For the common people, ideological adherence can only be demonstrated by zeal. And in their zeal, which is really unarticulated frustration at their powerlessness, the people start to cannibalize one another according to the social themes and agendas issued to them by institutions and corporations through the state sanctioned media. What themes are not about conformity are about denormalization of individuals and behaviors. First the smokers (in a country established as a tobacco colony), then the fat guys (in a nation whose government force feeds its people corn syrup through corn subsidies). To see smoking, physical attractiveness and other human attributes and frailties politicized is chilling. To see the left (which apparently does not own a single mirror between them) so whole-heartedly taking part in such cannibalism bodes even grimmer. Among other things, it means that the worst people among us have managed to turn the left once again against their brothers and sisters on this earth, against the very people who most need what liberalism and the left has to offer humanity. Things like justice, genuine equality, environmental healing, freedom from hating and being hated -- all of us bound together by our commonalities as human beings. By acknowledging our equal weaknesses, we become equally strong.

Which means we are fucked. As long as Americans remain convinced we are each so damned individual, unique, special and different from our neighbor, better than our neighbor, we're sunk. As long as we are kept divided, the murderous assholes will keep on owning the game, keep on looting destroying and extorting the people's wealth and health.

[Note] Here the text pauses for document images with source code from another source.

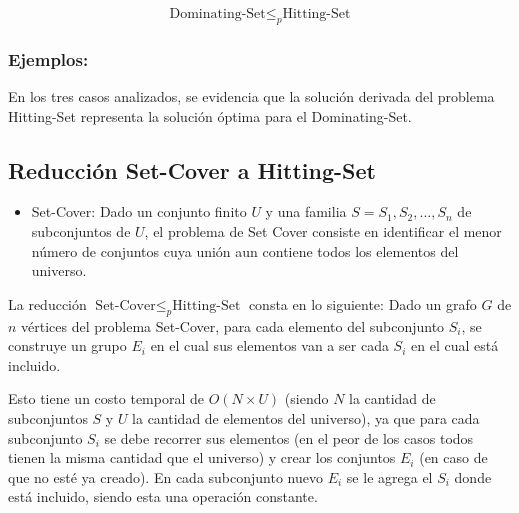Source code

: \[\text{Dominating-Set}  \leq _{p} \text{Hitting-Set}\]

\subsubsection{Ejemplos:} 






En los tres casos analizados, se evidencia que la solución derivada del problema Hitting-Set representa la solución óptima para el Dominating-Set.


\subsection{Reducción Set-Cover a Hitting-Set}

\begin{itemize}
    \item Set-Cover: Dado un conjunto finito $U$ y una familia $S= {S_1, S_2, ..., S_n}$ de subconjuntos de $U$, el problema de Set Cover consiste en identificar el menor número de conjuntos cuya unión aun contiene todos los elementos del universo. 
\end{itemize}

La reducción $\text{Set-Cover} \leq_{p} \text{Hitting-Set}$ consta en lo siguiente:
Dado un grafo $G$ de $n$ vértices del problema Set-Cover, para cada elemento del subconjunto $S_{i}$, se construye un grupo $E_{i}$ en el cual sus elementos van a ser cada $S_i$ en el cual está incluido. 

Esto tiene un costo temporal de $O(N \times U)$ (siendo $N$ la cantidad de subconjuntos $S$ y $U$ la cantidad de elementos del universo), ya que para cada subconjunto $S_{i}$ se debe recorrer sus elementos (en el peor de los casos todos tienen la misma cantidad que el universo) y crear los conjuntos $E_{i}$ (en caso de que no esté ya creado). En cada subconjunto nuevo $E_i$ se le agrega el $S_i$ donde está incluido, siendo esta una operación constante. 

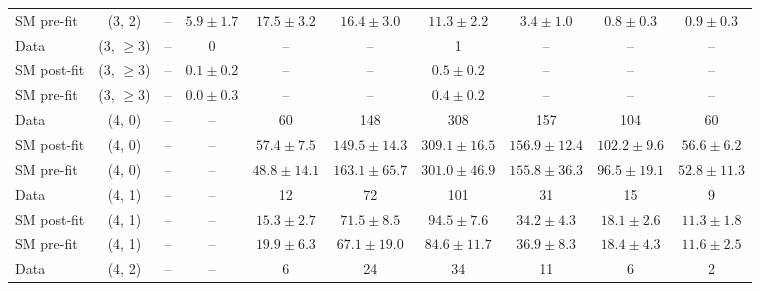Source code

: {\begin{table}[h!]
{\begin{tabular}{lccccccccc}
    SM pre-fit  & (3, 2)           & --                  & $5.9\pm{ 1.7 }$     & $17.5\pm{ 3.2 }$   & $16.4\pm{ 3.0 }$   & $11.3\pm{ 2.2 }$   & $3.4\pm{ 1.0 }$    & $0.8\pm{ 0.3 }$   & $0.9\pm{ 0.3 }$   \\[0.5ex] 
    Data        & (3, $\ge3$)      & --                  & 0                   & --                 & --                 & 1                  & --                 & --                & --                \\[0.5ex] 
    SM post-fit & (3, $\ge3$)      & --                  & $0.1\pm{ 0.2 }$     & --                 & --                 & $0.5\pm{ 0.2 }$    & --                 & --                & --                \\[0.5ex] 
    SM pre-fit  & (3, $\ge3$)      & --                  & $0.0\pm{ 0.3 }$     & --                 & --                 & $0.4\pm{ 0.2 }$    & --                 & --                & --                \\[0.5ex] 
    Data        & (4, 0)           & --                  & --                  & 60                 & 148                & 308                & 157                & 104               & 60                \\[0.5ex] 
    SM post-fit & (4, 0)           & --                  & --                  & $57.4\pm{ 7.5 }$   & $149.5\pm{ 14.3 }$ & $309.1\pm{ 16.5 }$ & $156.9\pm{ 12.4 }$ & $102.2\pm{ 9.6 }$ & $56.6\pm{ 6.2 }$  \\[0.5ex] 
    SM pre-fit  & (4, 0)           & --                  & --                  & $48.8\pm{ 14.1 }$  & $163.1\pm{ 65.7 }$ & $301.0\pm{ 46.9 }$ & $155.8\pm{ 36.3 }$ & $96.5\pm{ 19.1 }$ & $52.8\pm{ 11.3 }$ \\[0.5ex] 
    Data        & (4, 1)           & --                  & --                  & 12                 & 72                 & 101                & 31                 & 15                & 9                 \\[0.5ex] 
    SM post-fit & (4, 1)           & --                  & --                  & $15.3\pm{ 2.7 }$   & $71.5\pm{ 8.5 }$   & $94.5\pm{ 7.6 }$   & $34.2\pm{ 4.3 }$   & $18.1\pm{ 2.6 }$  & $11.3\pm{ 1.8 }$  \\[0.5ex] 
    SM pre-fit  & (4, 1)           & --                  & --                  & $19.9\pm{ 6.3 }$   & $67.1\pm{ 19.0 }$  & $84.6\pm{ 11.7 }$  & $36.9\pm{ 8.3 }$   & $18.4\pm{ 4.3 }$  & $11.6\pm{ 2.5 }$  \\[0.5ex] 
    Data        & (4, 2)           & --                  & --                  & 6                  & 24                 & 34                 & 11                 & 6                 & 2                 \\[0.5ex] 

\end{tabular}}
\end{table}}
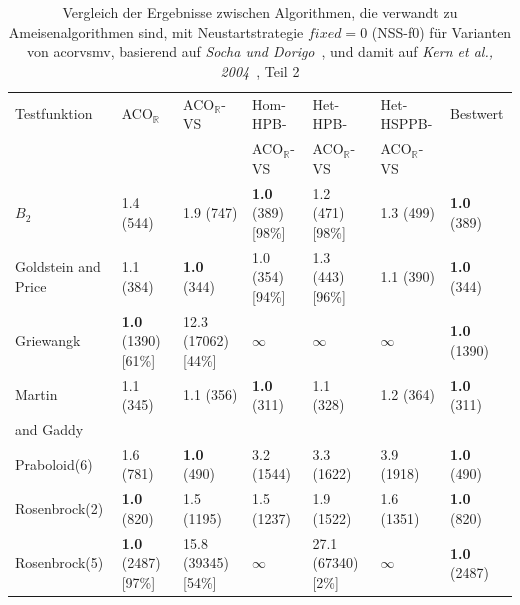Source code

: \documentclass[fontsize=12, a4aper]{scrartcl}
\begin{document}
	\begin{table}[H]
		
		\caption{Vergleich der Ergebnisse zwischen Algorithmen, die verwandt zu Ameisenalgorithmen sind, mit Neustartstrategie \(fixed = 0\) (NSS-f0) für Varianten von \acl{acorvsmv}, basierend auf \textit{Socha und Dorigo}~\cite{socha2008ant}, und damit auf \textit{Kern et al., 2004}~\cite{kern2004learning}, Teil 2}
		
		\label{subsec:Vergleich_Von_ACO_R_Und_Iterationen_Von_ACO_R_Very_Simple:tab:Vergleich_Zu_Ameisen_Verwandte_Algorithmen_Teil_2}
		
		\scriptsize
		
		\begin{tabularx}{\linewidth}{X X X X X X X}
			
			\toprule
			
			Testfunktion & ACO\(_{\mathbb{R}}\) & ACO\(_{\mathbb{R}}\)-VS & Hom-HPB- & Het-HPB- & Het-HSPPB- & Bestwert\\
			&						&						  & ACO\(_\mathbb{R}\)-VS & ACO\(_\mathbb{R}\)-VS & ACO\(_\mathbb{R}\)-VS & \\
			
			\midrule
			
			\(B_2\) & 1.4 (544) & 1.9 (747) & \textbf{1.0} (389) [98\%] & 1.2 (471) [98\%] & 1.3 (499) & \textbf{1.0} (389)\\
			
			Goldstein and Price & 1.1 (384) & \textbf{1.0} (344) & 1.0 (354) [94\%] & 1.3 (443) [96\%] & 1.1 (390) & \textbf{1.0} (344)\\
			
			Griewangk & \textbf{1.0} (1390) [61\%] & 12.3 (17062) [44\%] & \(\infty\) & \(\infty\) & \(\infty\) & \textbf{1.0} (1390)\\
			
			Martin & 1.1 (345) & 1.1 (356) & \textbf{1.0} (311) & 1.1 (328) & 1.2 (364) & \textbf{1.0} (311)\\
			and Gaddy & & & & & & \\
			
			Praboloid(6) & 1.6 (781) & \textbf{1.0} (490) & 3.2 (1544) & 3.3 (1622) & 3.9 (1918) & \textbf{1.0} (490)\\
			
			Rosenbrock(2) & \textbf{1.0} (820) & 1.5 (1195) & 1.5 (1237) & 1.9 (1522) & 1.6 (1351) & \textbf{1.0} (820)\\
			
			Rosenbrock(5) & \textbf{1.0} (2487) [97\%] & 15.8 (39345) [54\%] & \(\infty\) & 27.1 (67340) [2\%] & \(\infty\) & \textbf{1.0} (2487)\\
			

\end{tabularx}
\end{table}
\end{document}
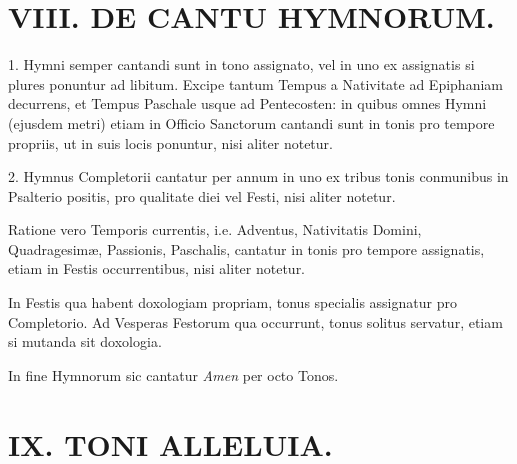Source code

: \documentclass[vesperale_romanum.tex]{subfiles}
\begin{document}
\section[VIII. De Cantu Hymnorum]{VIII. DE CANTU HYMNORUM.}

1. Hymni semper cantandi sunt in tono assignato, vel in uno ex assignatis si plures ponuntur ad libitum. Excipe tantum Tempus a Nativitate ad Epiphaniam decurrens, et Tempus Paschale usque ad Pentecosten: in quibus omnes Hymni (ejusdem metri) etiam in Officio Sanctorum cantandi sunt in tonis pro tempore propriis, ut in suis locis ponuntur, nisi aliter notetur.

2. Hymnus Completorii cantatur per annum in uno ex tribus tonis conmunibus in Psalterio positis, pro qualitate diei vel Festi, nisi aliter notetur.

Ratione vero Temporis currentis, i.e. Adventus, Nativitatis Domini, Quadragesimæ, Passionis, Paschalis, cantatur in tonis pro tempore assignatis, etiam in Festis occurrentibus, nisi aliter notetur.

In Festis qua habent doxologiam propriam, tonus specialis assignatur pro Completorio. Ad Vesperas Festorum qua occurrunt, tonus solitus servatur, etiam si mutanda sit doxologia.


In fine Hymnorum sic cantatur \textit{Amen} per octo Tonos.

\altnormal


\newpage
\section[IX. Toni « Allelúia »]{IX. TONI ALLELUIA.}




\altitshape
\end{document}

Yes, I think the anti-smoking movement is becoming a mass social control program. But not in the ways I sense you see things. I don't believe any grand wizard or corporate cabal cooked it up behind the curtain (although they certainly capitalize on it). Not directly anyway. I believe it just came down the pike wearing opportunity's hat. In America one man's misery has always been another's opportunity to make a buck. We are not good at "the common good." And besides, nobody wants to miss their big chance at that buck, which they are assured will surely come along here in the land of opportunity.

At heart, it's a predatory society. So damned mean we no longer even notice its inherent cruelty. A strongman's democracy in which bodily appearance has become political, and the only allowable vice is self-righteousness.